CommonDataModel
CommonDataModel copied to clipboard
CDM Source
How to populate the cdm_source table if the data is derived from multiple data feeds.
CDM or THEMIS convention?
CDM
Table or Field level?
Table
Is this a general convention?
Yes
Summary of issues
Populating cdm_source if the data is derived from multiple data feeds.
Summary of answer
If a source database is derived from multiple data feeds, the integration of those disparate sources is expected to be documented in the ETL specifications. The source information on each of the databases can be represented as separate records in the CDM_SOURCE table. Currently, there is no mechanism to link individual records in the CDM tables to their source record in the CDM_SOURCE table.
Related links
https://www.ohdsi.org/web/wiki/doku.php?id=documentation:cdm:cdm_source
Other comments/notes
NA
@MaximMoinat I would like to discuss this at an upcoming CDM WG meeting. If I am not mistaken, many of our tools expect only one record in the CDM Source table (like ARES Indexer) so I want to make sure we are clear on what the software is doing before we declare this.

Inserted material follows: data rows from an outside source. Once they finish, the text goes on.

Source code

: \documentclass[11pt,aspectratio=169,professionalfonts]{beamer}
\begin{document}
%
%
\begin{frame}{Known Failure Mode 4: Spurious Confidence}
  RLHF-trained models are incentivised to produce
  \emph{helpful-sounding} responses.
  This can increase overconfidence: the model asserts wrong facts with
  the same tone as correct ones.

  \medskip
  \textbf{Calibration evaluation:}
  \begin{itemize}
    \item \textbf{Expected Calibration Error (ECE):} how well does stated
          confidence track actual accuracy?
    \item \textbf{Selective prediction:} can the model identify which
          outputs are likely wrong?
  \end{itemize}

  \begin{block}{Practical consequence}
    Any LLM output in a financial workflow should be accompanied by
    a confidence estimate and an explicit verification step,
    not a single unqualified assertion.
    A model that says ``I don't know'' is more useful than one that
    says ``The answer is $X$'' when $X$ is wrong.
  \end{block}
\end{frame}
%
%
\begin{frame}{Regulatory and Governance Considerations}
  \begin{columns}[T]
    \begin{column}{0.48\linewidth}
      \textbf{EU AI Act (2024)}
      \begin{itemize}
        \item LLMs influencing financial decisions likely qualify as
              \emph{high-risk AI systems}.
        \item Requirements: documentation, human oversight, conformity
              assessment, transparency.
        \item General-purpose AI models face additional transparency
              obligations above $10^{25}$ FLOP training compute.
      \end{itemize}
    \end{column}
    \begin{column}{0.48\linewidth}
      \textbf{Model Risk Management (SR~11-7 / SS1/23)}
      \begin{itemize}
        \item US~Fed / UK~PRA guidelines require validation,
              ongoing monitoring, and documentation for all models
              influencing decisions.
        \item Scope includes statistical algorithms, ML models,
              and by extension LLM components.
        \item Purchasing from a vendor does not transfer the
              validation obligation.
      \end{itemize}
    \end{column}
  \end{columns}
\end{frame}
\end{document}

@clairblacketer and @MaximMoinat
At the University of Colorado, we insert one record per data source into the CDM_Source table. Each of these data sources have different source release dates. And I know other health systems combine records from different sources.
Let's discuss further in the CDM WG and then make sure we give guidance via CDM requirements and Themis conventions.
@MelaniePhilofsky agreed. The convention makes sense, I just want to make sure we are aligned across the community
@MelaniePhilofsky Interesting, I did not realise this use case for cdm_source. But makes sense, to capture all sources in cdm_source. And although trivial, it is important to define this explicitly because tooling might misbehave otherwise.
Let's discuss in a meeting. I was set on the convention of having only one record in cdm_source, but maybe the tooling should allow this after all.